Search code examples
pythonrestructuredtextdocutils

Extract field list from reStructuredText


Say I have the following reST input:

Some text ...

:foo: bar

Some text ...

What I would like to end up with is a dict like this:

{"foo": "bar"}

I tried to use this:

tree = docutils.core.publish_parts(text)

It does parse the field list, but I end up with some pseudo XML in tree["whole"]?:

<document source="<string>">
    <docinfo>
        <field>
            <field_name>
                foo
            <field_body>
                <paragraph>
                    bar

Since the tree dict does not contain any other useful information and that is just a string, I am not sure how to parse the field list out of the reST document. How would I do that?


Solution

  • You can try to use something like the following code. Rather than using the publish_parts method I have used publish_doctree, to get the pseudo-XML representation of your document. I have then converted to an XML DOM in order to extract all the field elements. Then I get the first field_name and field_body elements of each field element.

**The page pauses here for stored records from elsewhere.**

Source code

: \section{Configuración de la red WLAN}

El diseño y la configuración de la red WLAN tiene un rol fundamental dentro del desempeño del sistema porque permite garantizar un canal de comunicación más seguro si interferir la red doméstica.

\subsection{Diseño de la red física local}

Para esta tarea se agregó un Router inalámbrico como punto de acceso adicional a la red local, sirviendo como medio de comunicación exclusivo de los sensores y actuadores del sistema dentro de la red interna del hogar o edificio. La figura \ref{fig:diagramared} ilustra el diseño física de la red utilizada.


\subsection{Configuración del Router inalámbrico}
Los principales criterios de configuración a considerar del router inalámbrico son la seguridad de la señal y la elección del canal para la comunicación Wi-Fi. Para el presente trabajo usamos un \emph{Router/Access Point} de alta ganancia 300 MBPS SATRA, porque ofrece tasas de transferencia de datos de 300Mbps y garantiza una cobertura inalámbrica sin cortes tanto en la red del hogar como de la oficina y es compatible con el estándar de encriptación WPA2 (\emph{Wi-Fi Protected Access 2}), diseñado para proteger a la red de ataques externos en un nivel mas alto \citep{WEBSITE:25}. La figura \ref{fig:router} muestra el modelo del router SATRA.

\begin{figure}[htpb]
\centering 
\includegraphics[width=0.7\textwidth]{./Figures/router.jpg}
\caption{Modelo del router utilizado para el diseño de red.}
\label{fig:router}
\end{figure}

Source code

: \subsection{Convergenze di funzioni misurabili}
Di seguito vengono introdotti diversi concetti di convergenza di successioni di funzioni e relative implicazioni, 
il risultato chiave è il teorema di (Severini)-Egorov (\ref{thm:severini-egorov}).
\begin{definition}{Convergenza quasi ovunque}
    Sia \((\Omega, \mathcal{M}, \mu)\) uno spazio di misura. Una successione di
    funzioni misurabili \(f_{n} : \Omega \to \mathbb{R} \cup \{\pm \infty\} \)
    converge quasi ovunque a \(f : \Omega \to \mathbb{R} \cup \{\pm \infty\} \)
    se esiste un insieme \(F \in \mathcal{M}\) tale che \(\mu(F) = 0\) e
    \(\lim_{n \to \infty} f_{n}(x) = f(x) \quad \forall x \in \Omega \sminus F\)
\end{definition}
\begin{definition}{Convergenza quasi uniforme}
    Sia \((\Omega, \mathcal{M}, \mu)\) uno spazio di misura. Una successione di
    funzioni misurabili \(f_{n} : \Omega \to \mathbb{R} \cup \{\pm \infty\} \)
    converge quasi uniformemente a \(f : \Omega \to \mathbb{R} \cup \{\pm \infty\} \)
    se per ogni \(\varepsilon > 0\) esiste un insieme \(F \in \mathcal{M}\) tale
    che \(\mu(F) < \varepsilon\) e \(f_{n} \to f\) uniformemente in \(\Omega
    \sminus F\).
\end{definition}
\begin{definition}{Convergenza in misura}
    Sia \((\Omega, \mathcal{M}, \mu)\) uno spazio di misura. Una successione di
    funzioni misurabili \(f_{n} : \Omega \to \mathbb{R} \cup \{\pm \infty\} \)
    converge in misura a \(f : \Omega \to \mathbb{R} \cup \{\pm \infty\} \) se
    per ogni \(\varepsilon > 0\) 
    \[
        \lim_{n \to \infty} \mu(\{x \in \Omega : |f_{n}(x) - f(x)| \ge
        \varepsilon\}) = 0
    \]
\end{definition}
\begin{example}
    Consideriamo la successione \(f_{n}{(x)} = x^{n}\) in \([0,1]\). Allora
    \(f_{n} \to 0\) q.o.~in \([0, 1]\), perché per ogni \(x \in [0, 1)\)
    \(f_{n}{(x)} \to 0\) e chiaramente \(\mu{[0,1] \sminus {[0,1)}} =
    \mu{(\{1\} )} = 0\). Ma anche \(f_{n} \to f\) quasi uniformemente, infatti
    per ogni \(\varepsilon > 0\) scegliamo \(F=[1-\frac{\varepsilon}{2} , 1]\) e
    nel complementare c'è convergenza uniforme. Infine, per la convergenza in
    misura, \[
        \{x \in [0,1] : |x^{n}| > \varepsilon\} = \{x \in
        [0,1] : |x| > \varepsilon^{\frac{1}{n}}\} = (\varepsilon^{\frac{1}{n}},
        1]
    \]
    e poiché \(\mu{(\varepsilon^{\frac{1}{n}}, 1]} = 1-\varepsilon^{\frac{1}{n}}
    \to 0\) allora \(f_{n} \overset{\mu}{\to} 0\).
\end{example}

    from docutils.core import publish_doctree
    
    source = """Some text ...
    
    :foo: bar
    
    Some text ...
    """
    
    # Parse reStructuredText input, returning the Docutils doctree as
    # an `xml.dom.minidom.Document` instance.
    doctree = publish_doctree(source).asdom()
    
    # Get all field lists in the document.
    fields = doctree.getElementsByTagName('field')
    
    d = {}
    
    for field in fields:
        # I am assuming that `getElementsByTagName` only returns one element.
        field_name = field.getElementsByTagName('field_name')[0]
        field_body = field.getElementsByTagName('field_body')[0]
    
        d[field_name.firstChild.nodeValue] = \
            " ".join(c.firstChild.nodeValue for c in field_body.childNodes)
    
    print d # Prints {u'foo': u'bar'}
    

    The xml.dom module isn't the easiest to work with (why do I need to use .firstChild.nodeValue rather than just .nodeValue for example), so you may wish to use the xml.etree.ElementTree module, which I find a lot easier to work with. If you use lxml you can also use XPATH notation to find all of the field, field_name and field_body elements.